In and of itself, pregnancy is hard, though admittedly harder for some more than others. Pregnancy is one of those things that you don’t want to complain about too much because we feel lucky to be pregnant and honestly, does anyone really care when they ask you how you’re feeling? I suspect only to a point haha. But if we’re being honest, your body changes for that period of time, sometimes permanently. Your once strong body may be struggling as it grows a baby. And for me, this pregnancy has been difficult. It’s been more difficult in some physical aspects but I think I’m struggling the most with the mental aspects. I told my husband the other day that I can totally see how resentment grows in a marriage as one partner continues to do all the things they normally would while the other is dealing with the physical and mental effects of pregnancy and then postpartum. Don’t get me wrong, I urge him to continue to do his “happy things” because if roles were reversed he would urge me to do the same. It’s just hard. And add to that the body changes. I’m swelling in places that you had NO IDEA could swell like that, varicose veins coming out of places I didn’t even realize could happen and your boobs getting so large and tender that you begin to wonder if you are ever going to go back to normal. These changes are worth it, because let me tell you my daughter is the most beautiful thing I have ever created. She has made me a better person, but again, It doesn’t make it easier when you’re going through it. Not being able to enjoy my passion and love for running again has hit me more mentally. I remember one morning after a long run Lucy asked me why I ran. I told her it's because it makes me a better Mom and a happy person. The endorphins and “runners high” are no joke and simply amazing. For me, not experiencing that at this moment is truly very hard. To run is to make me feel beautiful, active, independent and confident.

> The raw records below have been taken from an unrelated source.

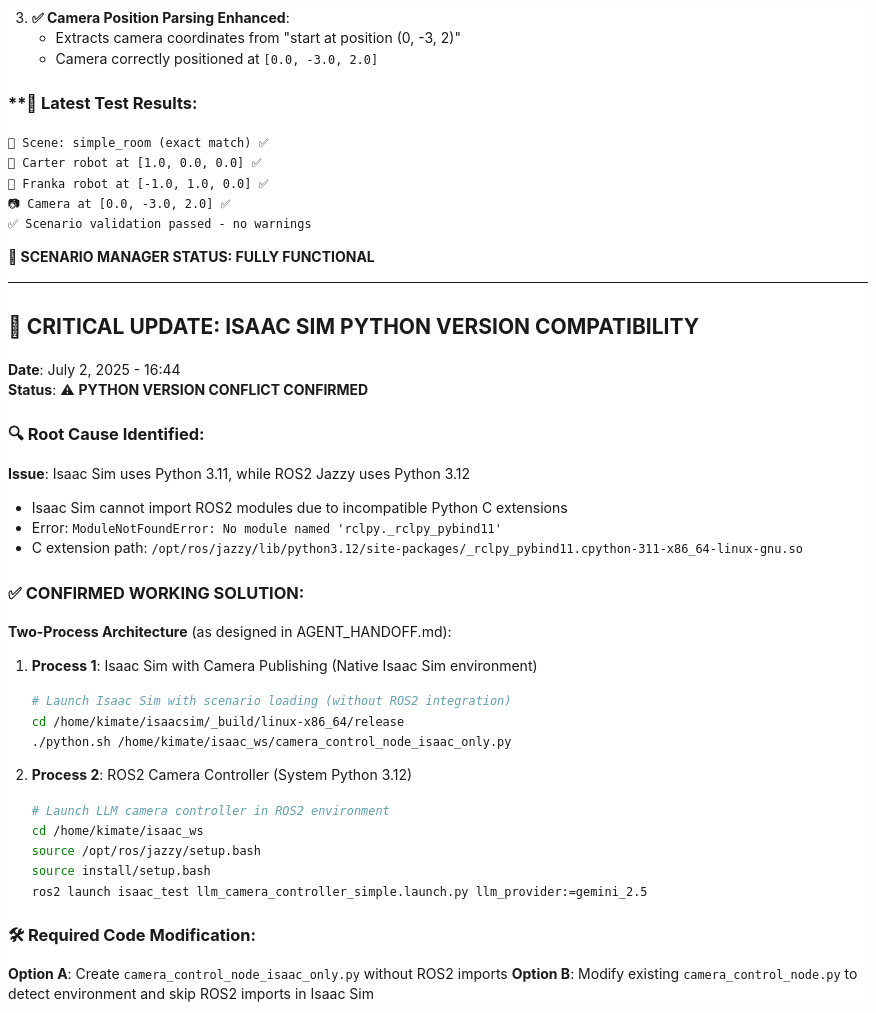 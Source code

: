 3. **✅ Camera Position Parsing Enhanced**:
   - Extracts camera coordinates from "start at position (0, -3, 2)"
   - Camera correctly positioned at `[0.0, -3.0, 2.0]`

### **🧪 Latest Test Results:
```
📍 Scene: simple_room (exact match) ✅
🤖 Carter robot at [1.0, 0.0, 0.0] ✅  
🤖 Franka robot at [-1.0, 1.0, 0.0] ✅
📷 Camera at [0.0, -3.0, 2.0] ✅
✅ Scenario validation passed - no warnings
```

**🎯 SCENARIO MANAGER STATUS: FULLY FUNCTIONAL**

---

## 🚨 **CRITICAL UPDATE: ISAAC SIM PYTHON VERSION COMPATIBILITY**

**Date**: July 2, 2025 - 16:44  
**Status**: ⚠️ **PYTHON VERSION CONFLICT CONFIRMED**

### **🔍 Root Cause Identified:**

**Issue**: Isaac Sim uses Python 3.11, while ROS2 Jazzy uses Python 3.12
- Isaac Sim cannot import ROS2 modules due to incompatible Python C extensions
- Error: `ModuleNotFoundError: No module named 'rclpy._rclpy_pybind11'`
- C extension path: `/opt/ros/jazzy/lib/python3.12/site-packages/_rclpy_pybind11.cpython-311-x86_64-linux-gnu.so`

### **✅ CONFIRMED WORKING SOLUTION:**

**Two-Process Architecture** (as designed in AGENT_HANDOFF.md):

1. **Process 1**: Isaac Sim with Camera Publishing (Native Isaac Sim environment)
   ```bash
   # Launch Isaac Sim with scenario loading (without ROS2 integration)
   cd /home/kimate/isaacsim/_build/linux-x86_64/release
   ./python.sh /home/kimate/isaac_ws/camera_control_node_isaac_only.py
   ```

2. **Process 2**: ROS2 Camera Controller (System Python 3.12)
   ```bash
   # Launch LLM camera controller in ROS2 environment
   cd /home/kimate/isaac_ws
   source /opt/ros/jazzy/setup.bash
   source install/setup.bash
   ros2 launch isaac_test llm_camera_controller_simple.launch.py llm_provider:=gemini_2.5
   ```

### **🛠️ Required Code Modification:**

**Option A**: Create `camera_control_node_isaac_only.py` without ROS2 imports
**Option B**: Modify existing `camera_control_node.py` to detect environment and skip ROS2 imports in Isaac Sim
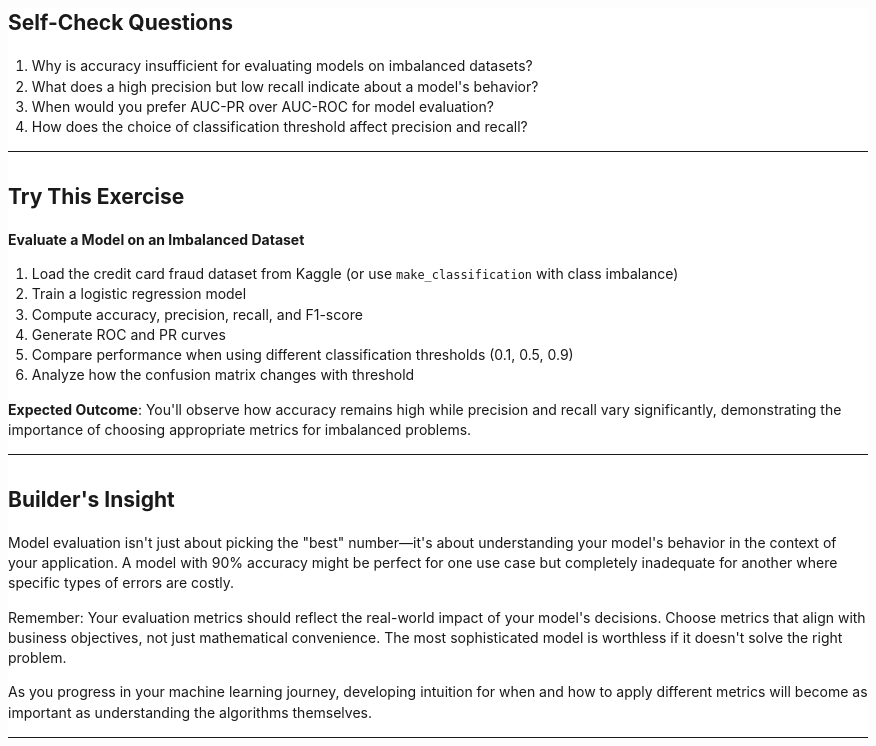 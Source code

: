 
## Self-Check Questions

1. Why is accuracy insufficient for evaluating models on imbalanced datasets?
2. What does a high precision but low recall indicate about a model's behavior?
3. When would you prefer AUC-PR over AUC-ROC for model evaluation?
4. How does the choice of classification threshold affect precision and recall?

---

## Try This Exercise

**Evaluate a Model on an Imbalanced Dataset**

1. Load the credit card fraud dataset from Kaggle (or use `make_classification` with class imbalance)
2. Train a logistic regression model
3. Compute accuracy, precision, recall, and F1-score
4. Generate ROC and PR curves
5. Compare performance when using different classification thresholds (0.1, 0.5, 0.9)
6. Analyze how the confusion matrix changes with threshold

**Expected Outcome**: You'll observe how accuracy remains high while precision and recall vary significantly, demonstrating the importance of choosing appropriate metrics for imbalanced problems.

---

## Builder's Insight

Model evaluation isn't just about picking the "best" number—it's about understanding your model's behavior in the context of your application. A model with 90% accuracy might be perfect for one use case but completely inadequate for another where specific types of errors are costly.

Remember: Your evaluation metrics should reflect the real-world impact of your model's decisions. Choose metrics that align with business objectives, not just mathematical convenience. The most sophisticated model is worthless if it doesn't solve the right problem.

As you progress in your machine learning journey, developing intuition for when and how to apply different metrics will become as important as understanding the algorithms themselves.

--- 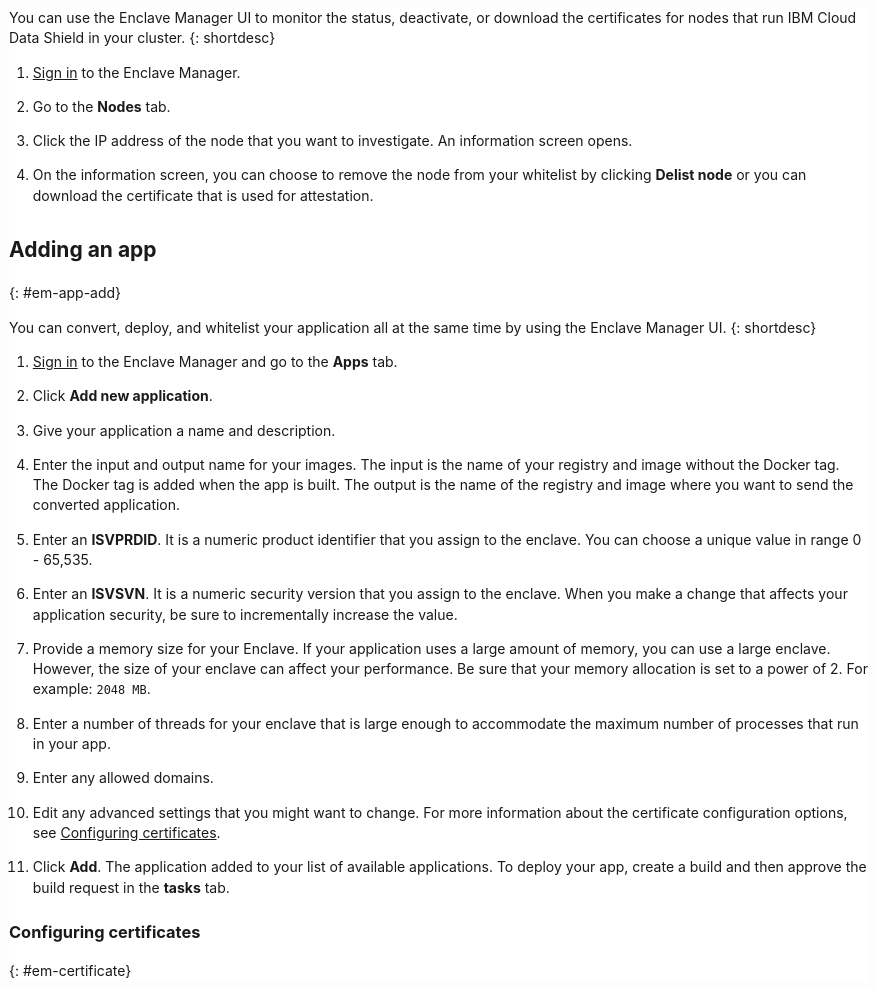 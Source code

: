 You can use the Enclave Manager UI to monitor the status, deactivate, or download the certificates for nodes that run IBM Cloud Data Shield in your cluster.
{: shortdesc}


1. [Sign in](/docs/data-shield?topic=data-shield-enclave-manager#em-signin) to the Enclave Manager.

2. Go to the **Nodes** tab.

3. Click the IP address of the node that you want to investigate. An information screen opens.

4. On the information screen, you can choose to remove the node from your whitelist by clicking **Delist node** or you can download the certificate that is used for attestation.



## Adding an app
{: #em-app-add}

You can convert, deploy, and whitelist your application all at the same time by using the Enclave Manager UI.
{: shortdesc}

1. [Sign in](/docs/data-shield?topic=data-shield-enclave-manager#em-signin) to the Enclave Manager and go to the **Apps** tab.

2. Click **Add new application**.

3. Give your application a name and description.

4. Enter the input and output name for your images. The input is the name of your registry and image without the Docker tag. The Docker tag is added when the app is built. The output is the name of the registry and image where you want to send the converted application.

5. Enter an **ISVPRDID**. It is a numeric product identifier that you assign to the enclave. You can choose a unique value in range 0 - 65,535.

6. Enter an **ISVSVN**. It is a numeric security version that you assign to the enclave. When you make a change that affects your application security, be sure to incrementally increase the value.

7. Provide a memory size for your Enclave. If your application uses a large amount of memory, you can use a large enclave. However, the size of your enclave can affect your performance. Be sure that your memory allocation is set to a power of 2. For example: `2048 MB`.

8. Enter a number of threads for your enclave that is large enough to accommodate the maximum number of processes that run in your app.

6. Enter any allowed domains.

7. Edit any advanced settings that you might want to change. For more information about the certificate configuration options, see [Configuring certificates](/docs/data-shield?topic=data-shield-enclave-manager#em-certificate).

8. Click **Add**. The application added to your list of available applications. To deploy your app, create a build and then approve the build request in the **tasks** tab.


### Configuring certificates
{: #em-certificate}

Some may think it’s too trivial to speak about because it’s expected when you become a Mom. Some may be reading this and think that my thoughts are selfish and maybe not worthy to read on. But this is how we have been conditioned, to think that this is all “a part of the job.” We talked about this as a team at SaltyGirl Beauty, and not only did we all feel the same way as mothers, they urged me to talk about what exactly my struggles have been. It is my hope that other young moms can relate and know that they aren’t alone. We are all beautiful and sometimes we may feel that our beauty is often marred by the struggles. But we’re here to tell you that your experiences, our experiences, can enhance the beauty that is already there. The struggles create a more complex and complete version of yourself… and we’re here for sharing all the stories behind beauty, big and small, and not just our own.